* _Problem statement_
Transcribe, word for word, all of the entries below, and exclude any pictures from the copy.

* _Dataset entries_
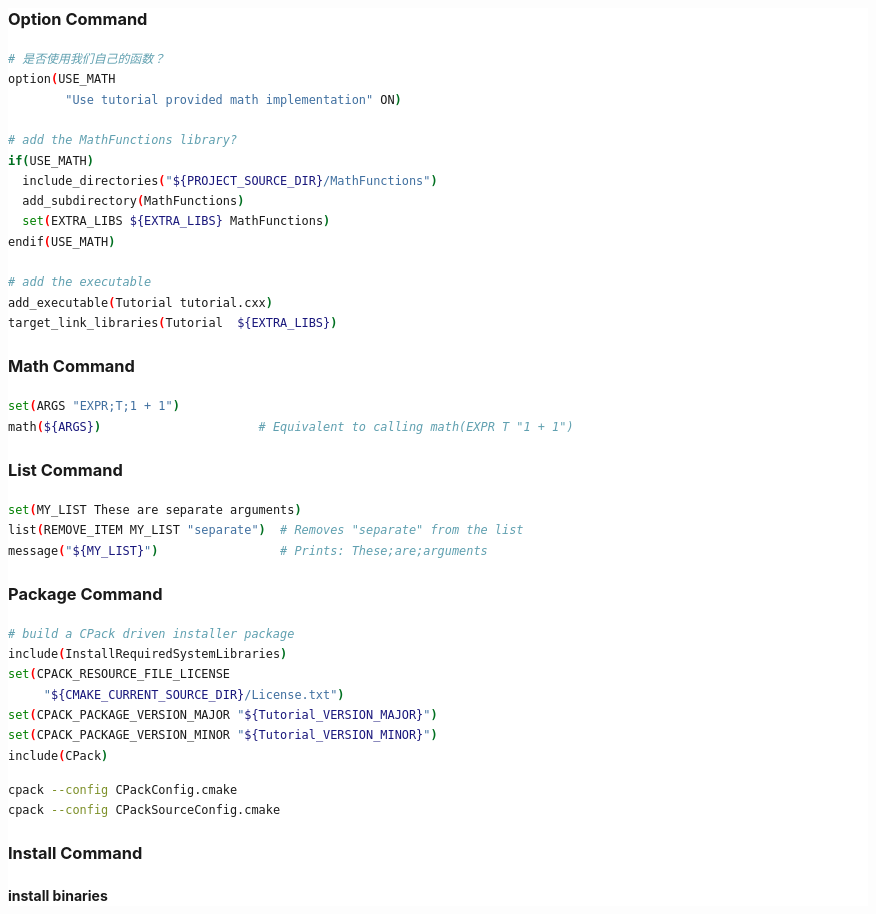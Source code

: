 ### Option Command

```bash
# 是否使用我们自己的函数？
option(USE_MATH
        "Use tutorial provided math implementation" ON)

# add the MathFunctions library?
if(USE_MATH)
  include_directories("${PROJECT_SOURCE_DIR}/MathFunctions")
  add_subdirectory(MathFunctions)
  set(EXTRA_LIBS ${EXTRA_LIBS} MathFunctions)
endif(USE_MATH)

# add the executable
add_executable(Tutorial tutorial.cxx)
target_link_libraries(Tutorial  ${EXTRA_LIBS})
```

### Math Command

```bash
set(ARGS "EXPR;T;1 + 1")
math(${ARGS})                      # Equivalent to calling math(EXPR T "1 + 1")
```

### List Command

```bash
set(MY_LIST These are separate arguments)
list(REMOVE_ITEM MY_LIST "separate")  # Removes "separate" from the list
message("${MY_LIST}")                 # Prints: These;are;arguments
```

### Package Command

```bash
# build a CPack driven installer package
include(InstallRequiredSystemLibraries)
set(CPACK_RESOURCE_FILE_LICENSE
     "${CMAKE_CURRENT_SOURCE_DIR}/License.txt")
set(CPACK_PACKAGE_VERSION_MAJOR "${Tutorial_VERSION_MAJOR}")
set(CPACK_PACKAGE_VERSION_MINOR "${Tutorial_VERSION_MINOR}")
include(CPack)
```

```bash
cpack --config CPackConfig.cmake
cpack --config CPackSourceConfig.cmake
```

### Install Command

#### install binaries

* _Answer box_
Source code

: ### Option Command

```bash
# 是否使用我们自己的函数？
option(USE_MATH
        "Use tutorial provided math implementation" ON)

# add the MathFunctions library?
if(USE_MATH)
  include_directories("${PROJECT_SOURCE_DIR}/MathFunctions")
  add_subdirectory(MathFunctions)
  set(EXTRA_LIBS ${EXTRA_LIBS} MathFunctions)
endif(USE_MATH)

# add the executable
add_executable(Tutorial tutorial.cxx)
target_link_libraries(Tutorial  ${EXTRA_LIBS})
```

### Math Command

```bash
set(ARGS "EXPR;T;1 + 1")
math(${ARGS})                      # Equivalent to calling math(EXPR T "1 + 1")
```

### List Command

```bash
set(MY_LIST These are separate arguments)
list(REMOVE_ITEM MY_LIST "separate")  # Removes "separate" from the list
message("${MY_LIST}")                 # Prints: These;are;arguments
```

### Package Command

```bash
# build a CPack driven installer package
include(InstallRequiredSystemLibraries)
set(CPACK_RESOURCE_FILE_LICENSE
     "${CMAKE_CURRENT_SOURCE_DIR}/License.txt")
set(CPACK_PACKAGE_VERSION_MAJOR "${Tutorial_VERSION_MAJOR}")
set(CPACK_PACKAGE_VERSION_MINOR "${Tutorial_VERSION_MINOR}")
include(CPack)
```

```bash
cpack --config CPackConfig.cmake
cpack --config CPackSourceConfig.cmake
```

### Install Command

#### install binaries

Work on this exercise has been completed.